Shute v. City of Monroe

Decision Date07 May 1924
Docket Number431.
Citation123 S.E. 71,187 N.C. 676
PartiesSHUTE v. CITY OF MONROE ET AL.
CourtNorth Carolina Supreme Court

Appeal from Superior Court, Union County; Shaw, Judge.

Action by J. T. Shute against the City of Monroe and James McNeely City Tax Collector. Judgment of dismissal, and plaintiff appeals. Affirmed.
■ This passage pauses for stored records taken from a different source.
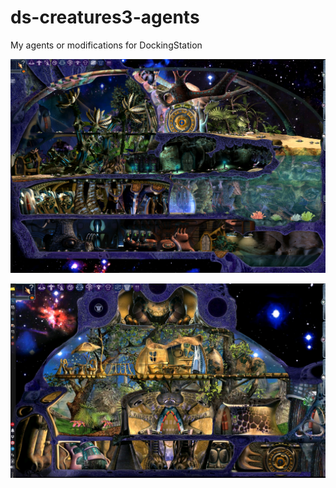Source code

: # ds-creatures3-agents
My agents or modifications for DockingStation

![Nest Jungles](https://raw.githubusercontent.com/scorpioza/ds-creatures3-agents/master/_screenshots/nestJungles.png)

![Nest Terrarium](https://raw.githubusercontent.com/scorpioza/ds-creatures3-agents/master/_screenshots/nestTerrarium.png)
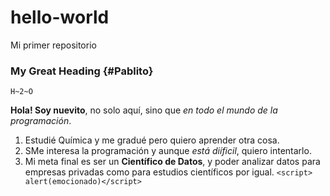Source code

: # hello-world
Mi primer repositorio
### My Great Heading {#Pablito}
 	H~2~O 
  **Hola! Soy nuevito**, no solo aquí, sino que *en todo el mundo de la programación*.
1. Estudié Química y me gradué pero quiero aprender otra cosa.
2. SMe interesa la programación y aunque *está diíficil*, quiero intentarlo.
3. Mi meta final es ser un **Científico de Datos**, y poder analizar datos para empresas privadas como para estudios científicos por igual.
`<script> alert(emocionado)</script>`
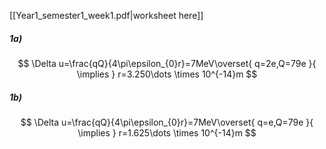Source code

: [[Year1_semester1_week1.pdf|worksheet here]]
##### 1a)
$$
\Delta u=\frac{qQ}{4\pi\epsilon_{0}r}=7MeV\overset{ q=2e,Q=79e }{ \implies } r=3.250\dots \times 10^{-14}m
$$
##### 1b)
$$
\Delta u=\frac{qQ}{4\pi\epsilon_{0}r}=7MeV\overset{ q=e,Q=79e }{ \implies } r=1.625\dots \times 10^{-14}m
$$
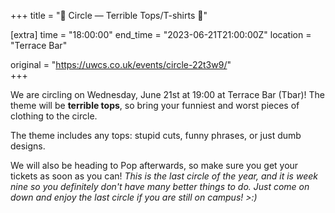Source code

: +++
title = "👕 Circle — Terrible Tops/T-shirts 👚"

[extra]
time = "18:00:00"
end_time = "2023-06-21T21:00:00Z"
location = "Terrace Bar"

original = "https://uwcs.co.uk/events/circle-22t3w9/"    
+++

We are circling on Wednesday, June 21st at 19:00 at Terrace Bar (Tbar)! The theme will be **terrible tops**, so bring your funniest and worst pieces of clothing to the circle.

The theme includes any tops: stupid cuts, funny phrases, or just dumb designs.

We will also be heading to Pop afterwards, so make sure you get your tickets as soon as you can! *This is the last circle of the year, and it is week nine so you definitely don't have many better things to do. Just come on down and enjoy the last circle if you are still on campus! >:)*
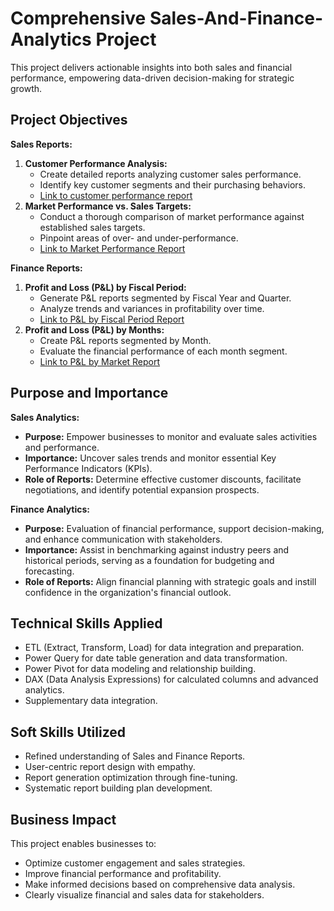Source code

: # Comprehensive Sales-And-Finance-Analytics  Project

This project delivers actionable insights into both sales and financial performance, empowering data-driven decision-making for strategic growth.

## Project Objectives

**Sales Reports:**

1.  **Customer Performance Analysis:**
    * Create detailed reports analyzing customer sales performance.
    * Identify key customer segments and their purchasing behaviors.
    * [Link to customer performance report](https://github.com/Sognya1993/Excel-Sales-Analytics/blob/fec444af241f3a71eef53595aaea374ac584e14e/Customer%20sales%20performance%20report.pdf)
2.  **Market Performance vs. Sales Targets:**
    * Conduct a thorough comparison of market performance against established sales targets.
    * Pinpoint areas of over- and under-performance.
    * [Link to Market Performance Report](https://github.com/Sognya1993/Excel-Sales-Analytics/blob/main/Market%20performance%20report.pdf)

**Finance Reports:**

1.  **Profit and Loss (P&L) by Fiscal Period:**
    * Generate P&L reports segmented by Fiscal Year and Quarter.
    * Analyze trends and variances in profitability over time.
    * [Link to P&L by Fiscal Period Report](https://github.com/Sognya1993/Excel-Sales-Analytics/blob/main/P%20%26%20L%20by%20Fiscal%20year.pdf)
2.  **Profit and Loss (P&L) by Months:**
    * Create P&L reports segmented by Month.
    * Evaluate the financial performance of each month segment.
    * [Link to P&L by Market Report](https://github.com/Sognya1993/Excel-Sales-Analytics/blob/main/P%26L%20by%20Months.pdf)

## Purpose and Importance

**Sales Analytics:**

* **Purpose:** Empower businesses to monitor and evaluate sales activities and performance.
* **Importance:** Uncover sales trends and monitor essential Key Performance Indicators (KPIs).
* **Role of Reports:** Determine effective customer discounts, facilitate negotiations, and identify potential expansion prospects.

**Finance Analytics:**

* **Purpose:** Evaluation of financial performance, support decision-making, and enhance communication with stakeholders.
* **Importance:** Assist in benchmarking against industry peers and historical periods, serving as a foundation for budgeting and forecasting.
* **Role of Reports:** Align financial planning with strategic goals and instill confidence in the organization's financial outlook.

## Technical Skills Applied

* ETL (Extract, Transform, Load) for data integration and preparation.
* Power Query for date table generation and data transformation.
* Power Pivot for data modeling and relationship building.
* DAX (Data Analysis Expressions) for calculated columns and advanced analytics.
* Supplementary data integration.

## Soft Skills Utilized

* Refined understanding of Sales and Finance Reports.
* User-centric report design with empathy.
* Report generation optimization through fine-tuning.
* Systematic report building plan development.

## Business Impact

This project enables businesses to:

* Optimize customer engagement and sales strategies.
* Improve financial performance and profitability.
* Make informed decisions based on comprehensive data analysis.
* Clearly visualize financial and sales data for stakeholders.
The plaintiff is a resident of the city of Monroe and brings this action to permanently restrain and enjoin the said city and its tax collector, James McNeely, from levying upon his property for the purpose of collecting the assessment made against his property for the improvement of what is known as Charlotte avenue. The plaintiff is the owner of a piece of property in the city of Monroe, and contends: That without authority of law and against his protest the city of Monroe in July, 1922, appropriated a part of his property for a so-called street or roadway, from Crowell street to the right of way of the Seaboard Air Line Railway Company--a strip of land 70 feet in width a large part of the distance and 41 feet at its narrowest point. The land taken for the street was about one-third of the lot, and the balance was left useless for development, and practically worthless, without compensating the plaintiff for same. That after the street had been laid off and graded the city, without authority of law, declared an assessment district for said street from Crowell street to the city limits, and proceeded to pave the same. That no petition was filed by a majority of the abutting property owners, etc., in accordance with C. S. c 56, art. 9. That the so-called street is not properly a street of the city, but is a connecting link of the state highway system through the city, which is a city of more than 3,000 inhabitants according to the last United States census. That a considerable part of the streets of Monroe had been previously paved and hard-surfaced. That the only use or purpose of this improvement was to connect the state highway system with the city of Monroe, and as such no part is legally chargeable to the abutting property owners. That the assessment is illegal and confiscatory and is taking plaintiff's property without due process of law.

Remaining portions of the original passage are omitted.